Enterprises are rapidly moving data and processing to the cloud. Today’s need to support remote workers has increased the pressure to migrate applications and data quickly to the cloud. Until recently, when it came to protection for cloud data, I considered encryption the primary method. Then a few months ago, I came across a new technology called microsharding which disrupted my viewpoint.
Last November, I wrote an article for Computer Weekly that covered some of the concerns related to protecting cloud data and since then my interest in this topic has increased. There are several concerns when it comes to putting sensitive data in the cloud. Most enterprises worry what would happen if their cloud data were breached. For instance, if a cloud admin account is breached, the data stored would likely be compromised. Even if encrypted, the cloud admin often has the keys to decrypt the data. Encryption is relatively straightforward, but key management can be more complex. If the key is lost, the data cannot be decrypted. Moreover, if the key needs to be changed or a stronger encryption algorithm used, all the encrypted data must be re-encrypted – often an expensive and time-consuming task. These are the reasons why cloud data is more likely to be in plaintext than encrypted.
Data stored in the cloud may be subject to privacy regulations like the EU’s GDPR, California’s CCPA, or HIPAA for health-related data. Enterprises inside and outside the US worry that data stored at a US cloud provider may have to be turned over to the US government if subpoenaed, even if the data is stored at a cloud provider’s systems located outside the US or the data is encrypted, but the keys are managed by the cloud provider. Moreover, GDPR compliance has become more difficult for many US enterprises since the EU’s highest court recently struck down Privacy Shield on July 16, 2020.
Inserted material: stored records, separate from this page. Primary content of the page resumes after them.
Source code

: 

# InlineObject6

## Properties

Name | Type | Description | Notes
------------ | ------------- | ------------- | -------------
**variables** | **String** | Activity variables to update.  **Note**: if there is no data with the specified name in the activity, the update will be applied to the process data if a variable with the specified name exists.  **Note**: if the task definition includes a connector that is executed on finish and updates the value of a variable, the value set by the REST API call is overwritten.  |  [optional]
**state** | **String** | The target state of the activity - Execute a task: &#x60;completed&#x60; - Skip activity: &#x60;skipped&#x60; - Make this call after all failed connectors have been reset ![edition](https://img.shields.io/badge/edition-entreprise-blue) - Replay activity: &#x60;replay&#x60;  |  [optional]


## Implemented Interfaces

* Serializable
A few months ago, I had a conversation with Bob Lam, the CEO of a company called ShardSecure that came up with an innovative, new way to protect data – microsharding. I became so excited by what I learned that I soon decided to become an executive advisor to ShardSecure.
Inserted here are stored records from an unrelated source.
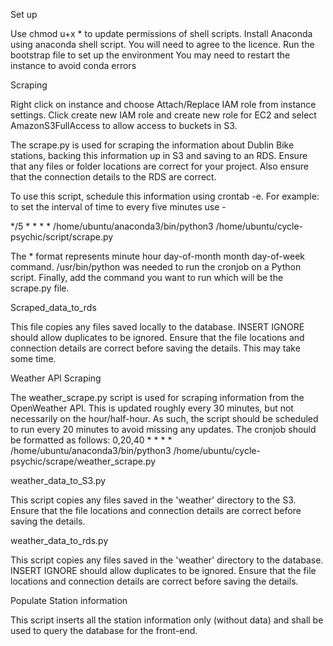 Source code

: Set up

Use chmod u+x * to update permissions of shell scripts. 
Install Anaconda using anaconda shell script. You will need to agree to the licence. 
Run the bootstrap file to set up the environment
You may need to restart the instance to avoid conda errors

Scraping

Right click on instance and choose Attach/Replace IAM role from instance settings. Click create new IAM role and create new role for EC2 and select AmazonS3FullAccess to allow access to buckets in S3.

The scrape.py is used for scraping the information about Dublin Bike stations, backing this information up in S3 and saving to an RDS. Ensure that any files or folder locations are correct for your project. Also ensure that the connection details to the RDS are correct. 

To use this script, schedule this information using crontab -e. For example: to set the interval of time to every five minutes use - 

*/5 * * * * /home/ubuntu/anaconda3/bin/python3 /home/ubuntu/cycle-psychic/script/scrape.py

The * format represents minute hour day-of-month month day-of-week command. /usr/bin/python was needed to run the cronjob on a Python script. Finally, add the command you want to run which will be the scrape.py file.

Scraped_data_to_rds

This file copies any files saved locally to the database. INSERT IGNORE should allow duplicates to be ignored. Ensure that the file locations and connection details are correct before saving the details. This may take some time.


Weather API Scraping

The weather_scrape.py script is used for scraping information from the OpenWeather API. This is updated roughly every 30 minutes, but not necessarily on the hour/half-hour. 
As such, the script should be scheduled to run every 20 minutes to avoid missing any updates. The cronjob should be formatted as follows:
0,20,40 * * * * /home/ubuntu/anaconda3/bin/python3 /home/ubuntu/cycle-psychic/scrape/weather_scrape.py

weather_data_to_S3.py

This script copies any files saved in the 'weather' directory to the S3. Ensure that the file locations and connection details are correct before saving the details.

weather_data_to_rds.py

This script copies any files saved in the 'weather' directory to the database. INSERT IGNORE should allow duplicates to be ignored. Ensure that the file locations and connection details are correct before saving the details.

Populate Station information

This script inserts all the station information only (without data) and shall be used to query the database for the front-end.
You may have heard of sharding which has long been used by storage companies to improve performance. Basically, files or volumes are split up into multiple pieces and stored in different locations so that I/O can be done in parallel to improve performance. Normally these pieces are a few thousand to a few million bytes in size.
Microsharding also splits a file up into multiple pieces, but the pieces are extremely small. Theoretically as small as a single byte, but in practice each microshard tends to be just a few bytes. Each of these microshards are stored in different locations. So, for instance, they could be spread across multiple cloud providers like Amazon, Microsoft, or Google. Storage locations could even include on-premise locations.
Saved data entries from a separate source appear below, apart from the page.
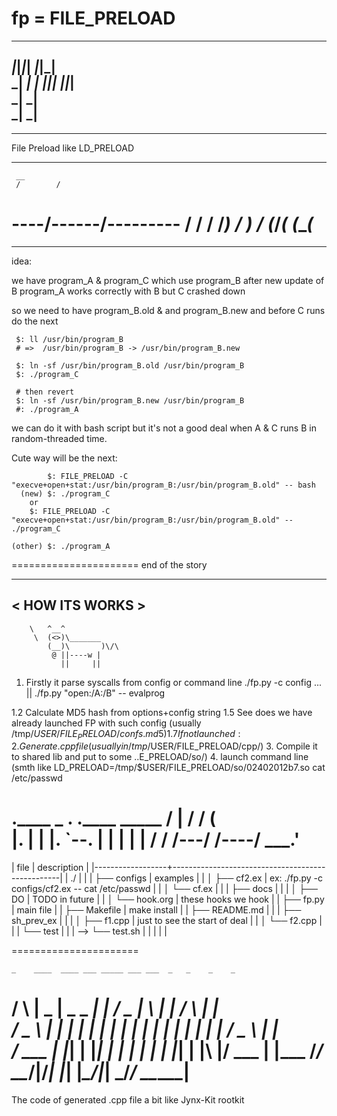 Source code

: fp = FILE_PRELOAD
==
 ---------------
_|_|_|_| _|_|_|  
_|       _|    _|
_|_|_|   _|_|_|  
_|       _|      
_|       _|      
 ---------------
_______________ 

File Preload like LD_PRELOAD

_______________ 
     __                    
     /        /            
----/-----__-/----__----__-
   /    /   /   /___) /   )
 _/_ __(___/___(___ _(___(_
====================
_______________ 
idea:

 we have program_A & program_C  which use program_B
 after new update of B program_A works correctly with B but C crashed down

 so we need to have program_B.old & and program_B.new and before C runs do the next
   
     $: ll /usr/bin/program_B 
     # =>  /usr/bin/program_B -> /usr/bin/program_B.new

     $: ln -sf /usr/bin/program_B.old /usr/bin/program_B
     $: ./program_C

     # then revert
     $: ln -sf /usr/bin/program_B.new /usr/bin/program_B
     #: ./program_A

we can do it with bash script but it's not a good deal when A & C runs B in random-threaded time.

Cute way will be the next:

            $: FILE_PRELOAD -C "execve+open+stat:/usr/bin/program_B:/usr/bin/program_B.old" -- bash
      (new) $: ./program_C
      	or
	    $: FILE_PRELOAD -C "execve+open+stat:/usr/bin/program_B:/usr/bin/program_B.old" -- ./program_C
    
    (other) $: ./program_A   

 
======================
end of the story

 _______________ 
< HOW ITS WORKS >
 --------------- 
        \   ^__^
         \  (<>)\_______
            (__)\       )\/\
             @ ||----w |
               ||     ||
1.  Firstly it parse syscalls from config or command line
    ./fp.py -c config ... || ./fp.py "open:/A:/B" -- evalprog

1.2 Calculate MD5 hash from options+config string 
1.5 See does we have already launched FP with such config
    (usually /tmp/$USER/FILE_PRELOAD/confs.md5)
1.7 If not launched:
2.     Generate .cpp file (usually in /tmp/$USER/FILE_PRELOAD/cpp/)
3.     Compile it to shared lib and put to some ..E_PRELOAD/so/)
4.  launch command line
    (smth like LD_PRELOAD=/tmp/$USER/FILE_PRELOAD/so/02402012b7.so cat /etc/passwd


 .____ _ .     .____    _____
 /     | /     /       (     
 |__.  | |     |__.     `--. 
 |     | |     |           | 
 /     / /---/ /----/ \___.' 
======================

| file             | description                                      |
|------------------+--------------------------------------------------|
| ./               |                                                  |
| ├── configs      | examples                                         |
| │   ├── cf2.ex   | ex: ./fp.py -c configs/cf2.ex -- cat /etc/passwd |
| │   └── cf.ex    |                                                  |
| ├── docs         |                                                  |
| │   ├── DO       | TODO in future                                   |
| │   └── hook.org | these hooks we hook                              |
| ├── fp.py        | main file                                        |
| ├── Makefile     | make install                                     |
| ├── README.md    |                                                  |
| ├── sh_prev_ex   |                                                  |
| │   ├── f1.cpp   | just to see the start of deal                    |
| │   └── f2.cpp   |                                                  |
| └── test         |                                                  |
| --> └── test.sh  |                                                  |
|                  |                                                  |

======================


    _    ____  ____ ___ _____ ___ ___  _   _    _    _     
   / \  |  _ \|  _ \_ _|_   _|_ _/ _ \| \ | |  / \  | |    
  / _ \ | | | | | | | |  | |  | | | | |  \| | / _ \ | |    
 / ___ \| |_| | |_| | |  | |  | | |_| | |\  |/ ___ \| |___ 
/_/   \_\____/|____/___| |_| |___\___/|_| \_/_/   \_\_____|
=====================

The code of generated .cpp file a bit like Jynx-Kit rootkit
Because the microshard pieces are so small – often just 4 bytes, no single piece yields sensitive information. For instance, 4 bytes is too small to reveal a social security number, credit card number, or e-mail address. Moreover, since the pieces are spread across multiple locations, even if attackers succeeded in breaching a cloud or on-premise storage area, they would not have enough pieces to put the file back together.
Moreover, the microsharding process can also include the injection of poison data and use of compression, adding to the difficulty of re-constructing files from raw storage areas. To reconstruct the files, attackers would need the microshard engine, pointers, and host map file. So, of course, the microshard engine, pointers and host map file do need to be protected from attackers. The host map file is kept separate from the engine, ideally offline.
Microsharding reduces the huge attack surface of the applications and the entire data storage area (gigabytes to petabytes) to the small attack surface of the microshard engine, pointers, host map file and applications (just megabytes). If attackers breach a cloud admin account for one cloud provider, the microsharded data on that cloud provider cannot be used to reconstruct any files or even a small amount of sensitive information. Even if attackers breached all the enterprise’s cloud storage, the microsharded data could not be put back together without access to the microshard engine, pointers, and host map file. Cloud admins and nearly all other admins should never have access to any of these items.
With microsharding, originally sensitive data has been split into so many small pieces stored in different locations, that I believe it no longer needs to be considered sensitive data. This may mean that the data storage areas may no longer need to be considered in scope from certain regulatory and audit perspectives. Reducing the data sensitivity surface in this fashion speeds cloud migration and yields improved operating efficiencies. If microsharding is used, I recommend that auditors and regulators focus on the security of microshard engines, pointers, and host map file as well as the applications.
From an application perspective, files are stored and accessed in the same fashion they would be for a normal file system. In most cases, applications can function with microsharded files without having to be changed. Moreover, an enterprise could do both microsharding and encryption for two layers of data protection for highly sensitive data.
Adding security usually comes at a performance cost. For instance, adding encrypting slows down reading and writing data. However, since microsharding allows for parallel I/O to multiple storage locations (just likely regular sharding), in most cases microsharding improves performance while providing data protection. I cannot think of another instance where adding security results in a performance improvement. A genuinely nice bonus and yet another reason to consider microsharding to protect your data.